▼▼▼
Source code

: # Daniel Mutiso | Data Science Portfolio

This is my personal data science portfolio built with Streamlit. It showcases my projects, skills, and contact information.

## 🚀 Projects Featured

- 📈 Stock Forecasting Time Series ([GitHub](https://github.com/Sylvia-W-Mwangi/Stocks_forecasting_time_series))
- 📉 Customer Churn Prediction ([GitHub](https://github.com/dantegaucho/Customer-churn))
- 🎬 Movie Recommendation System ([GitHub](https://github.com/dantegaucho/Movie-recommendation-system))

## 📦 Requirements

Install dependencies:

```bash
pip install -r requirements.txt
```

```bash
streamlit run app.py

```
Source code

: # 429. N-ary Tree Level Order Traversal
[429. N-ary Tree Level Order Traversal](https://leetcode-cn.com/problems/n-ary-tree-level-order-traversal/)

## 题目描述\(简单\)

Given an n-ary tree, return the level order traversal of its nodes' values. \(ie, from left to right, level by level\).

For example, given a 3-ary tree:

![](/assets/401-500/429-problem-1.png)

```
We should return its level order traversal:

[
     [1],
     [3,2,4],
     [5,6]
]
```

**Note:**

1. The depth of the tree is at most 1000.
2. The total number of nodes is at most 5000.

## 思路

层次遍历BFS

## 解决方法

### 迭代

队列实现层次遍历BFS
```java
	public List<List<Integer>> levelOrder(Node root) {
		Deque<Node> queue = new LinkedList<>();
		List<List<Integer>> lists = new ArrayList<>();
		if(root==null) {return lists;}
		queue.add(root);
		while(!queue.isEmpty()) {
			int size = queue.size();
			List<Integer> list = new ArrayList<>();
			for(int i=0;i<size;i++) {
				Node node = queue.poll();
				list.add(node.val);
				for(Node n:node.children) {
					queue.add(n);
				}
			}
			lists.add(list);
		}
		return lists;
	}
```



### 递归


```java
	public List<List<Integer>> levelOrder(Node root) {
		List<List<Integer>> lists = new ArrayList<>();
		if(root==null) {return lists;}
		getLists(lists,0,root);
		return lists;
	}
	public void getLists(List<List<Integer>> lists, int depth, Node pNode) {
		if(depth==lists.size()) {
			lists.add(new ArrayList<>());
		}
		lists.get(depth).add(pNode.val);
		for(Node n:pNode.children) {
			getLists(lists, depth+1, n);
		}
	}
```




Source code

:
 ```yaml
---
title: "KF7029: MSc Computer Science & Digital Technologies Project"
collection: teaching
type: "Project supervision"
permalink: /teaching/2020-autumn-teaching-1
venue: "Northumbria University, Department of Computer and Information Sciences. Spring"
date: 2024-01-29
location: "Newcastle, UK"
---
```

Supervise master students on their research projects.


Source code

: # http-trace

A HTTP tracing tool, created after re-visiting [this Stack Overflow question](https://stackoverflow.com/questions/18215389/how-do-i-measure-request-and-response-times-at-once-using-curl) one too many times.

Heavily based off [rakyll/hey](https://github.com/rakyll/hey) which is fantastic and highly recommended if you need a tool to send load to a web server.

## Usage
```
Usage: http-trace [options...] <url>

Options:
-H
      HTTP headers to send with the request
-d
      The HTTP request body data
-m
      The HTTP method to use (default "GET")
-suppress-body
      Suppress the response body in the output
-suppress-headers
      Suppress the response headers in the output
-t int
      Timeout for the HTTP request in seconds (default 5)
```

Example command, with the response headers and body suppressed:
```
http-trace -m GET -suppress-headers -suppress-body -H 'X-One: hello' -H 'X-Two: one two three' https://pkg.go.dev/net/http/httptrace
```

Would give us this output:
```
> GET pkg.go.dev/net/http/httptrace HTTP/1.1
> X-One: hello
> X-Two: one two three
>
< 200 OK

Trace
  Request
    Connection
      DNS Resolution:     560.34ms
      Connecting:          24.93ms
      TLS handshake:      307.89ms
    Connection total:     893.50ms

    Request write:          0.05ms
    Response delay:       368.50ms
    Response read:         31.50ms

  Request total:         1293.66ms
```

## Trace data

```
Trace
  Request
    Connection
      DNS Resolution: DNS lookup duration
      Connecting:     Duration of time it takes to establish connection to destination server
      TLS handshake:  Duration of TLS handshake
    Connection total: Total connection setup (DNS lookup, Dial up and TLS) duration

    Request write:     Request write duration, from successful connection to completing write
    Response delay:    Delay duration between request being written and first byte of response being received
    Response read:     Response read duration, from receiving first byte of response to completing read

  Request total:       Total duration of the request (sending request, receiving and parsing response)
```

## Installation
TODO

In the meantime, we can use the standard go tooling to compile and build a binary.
▲▲▲
WORK INSTRUCTIONS -
Copy out the entries. Leave every line exactly as it is.

EXERCISE SOLUTION -
Source code

: # Daniel Mutiso | Data Science Portfolio

This is my personal data science portfolio built with Streamlit. It showcases my projects, skills, and contact information.

## 🚀 Projects Featured

- 📈 Stock Forecasting Time Series ([GitHub](https://github.com/Sylvia-W-Mwangi/Stocks_forecasting_time_series))
- 📉 Customer Churn Prediction ([GitHub](https://github.com/dantegaucho/Customer-churn))
- 🎬 Movie Recommendation System ([GitHub](https://github.com/dantegaucho/Movie-recommendation-system))

## 📦 Requirements

Install dependencies:

```bash
pip install -r requirements.txt
```

```bash
streamlit run app.py

```
Source code

: # 429. N-ary Tree Level Order Traversal
[429. N-ary Tree Level Order Traversal](https://leetcode-cn.com/problems/n-ary-tree-level-order-traversal/)

## 题目描述\(简单\)

Given an n-ary tree, return the level order traversal of its nodes' values. \(ie, from left to right, level by level\).

For example, given a 3-ary tree:

![](/assets/401-500/429-problem-1.png)

```
We should return its level order traversal:

[
     [1],
     [3,2,4],
     [5,6]
]
```

**Note:**

1. The depth of the tree is at most 1000.
2. The total number of nodes is at most 5000.

## 思路

层次遍历BFS

## 解决方法

### 迭代

队列实现层次遍历BFS
```java
	public List<List<Integer>> levelOrder(Node root) {
		Deque<Node> queue = new LinkedList<>();
		List<List<Integer>> lists = new ArrayList<>();
		if(root==null) {return lists;}
		queue.add(root);
		while(!queue.isEmpty()) {
			int size = queue.size();
			List<Integer> list = new ArrayList<>();
			for(int i=0;i<size;i++) {
				Node node = queue.poll();
				list.add(node.val);
				for(Node n:node.children) {
					queue.add(n);
				}
			}
			lists.add(list);
		}
		return lists;
	}
```



### 递归


```java
	public List<List<Integer>> levelOrder(Node root) {
		List<List<Integer>> lists = new ArrayList<>();
		if(root==null) {return lists;}
		getLists(lists,0,root);
		return lists;
	}
	public void getLists(List<List<Integer>> lists, int depth, Node pNode) {
		if(depth==lists.size()) {
			lists.add(new ArrayList<>());
		}
		lists.get(depth).add(pNode.val);
		for(Node n:pNode.children) {
			getLists(lists, depth+1, n);
		}
	}
```




Source code

:
 ```yaml
---
title: "KF7029: MSc Computer Science & Digital Technologies Project"
collection: teaching
type: "Project supervision"
permalink: /teaching/2020-autumn-teaching-1
venue: "Northumbria University, Department of Computer and Information Sciences. Spring"
date: 2024-01-29
location: "Newcastle, UK"
---
```

Supervise master students on their research projects.


Source code

: # http-trace

A HTTP tracing tool, created after re-visiting [this Stack Overflow question](https://stackoverflow.com/questions/18215389/how-do-i-measure-request-and-response-times-at-once-using-curl) one too many times.

Heavily based off [rakyll/hey](https://github.com/rakyll/hey) which is fantastic and highly recommended if you need a tool to send load to a web server.

## Usage
```
Usage: http-trace [options...] <url>

Options:
-H
      HTTP headers to send with the request
-d
      The HTTP request body data
-m
      The HTTP method to use (default "GET")
-suppress-body
      Suppress the response body in the output
-suppress-headers
      Suppress the response headers in the output
-t int
      Timeout for the HTTP request in seconds (default 5)
```

Example command, with the response headers and body suppressed:
```
http-trace -m GET -suppress-headers -suppress-body -H 'X-One: hello' -H 'X-Two: one two three' https://pkg.go.dev/net/http/httptrace
```

Would give us this output:
```
> GET pkg.go.dev/net/http/httptrace HTTP/1.1
> X-One: hello
> X-Two: one two three
>
< 200 OK

Trace
  Request
    Connection
      DNS Resolution:     560.34ms
      Connecting:          24.93ms
      TLS handshake:      307.89ms
    Connection total:     893.50ms

    Request write:          0.05ms
    Response delay:       368.50ms
    Response read:         31.50ms

  Request total:         1293.66ms
```

## Trace data

```
Trace
  Request
    Connection
      DNS Resolution: DNS lookup duration
      Connecting:     Duration of time it takes to establish connection to destination server
      TLS handshake:  Duration of TLS handshake
    Connection total: Total connection setup (DNS lookup, Dial up and TLS) duration

    Request write:     Request write duration, from successful connection to completing write
    Response delay:    Delay duration between request being written and first byte of response being received
    Response read:     Response read duration, from receiving first byte of response to completing read

  Request total:       Total duration of the request (sending request, receiving and parsing response)
```

## Installation
TODO

In the meantime, we can use the standard go tooling to compile and build a binary.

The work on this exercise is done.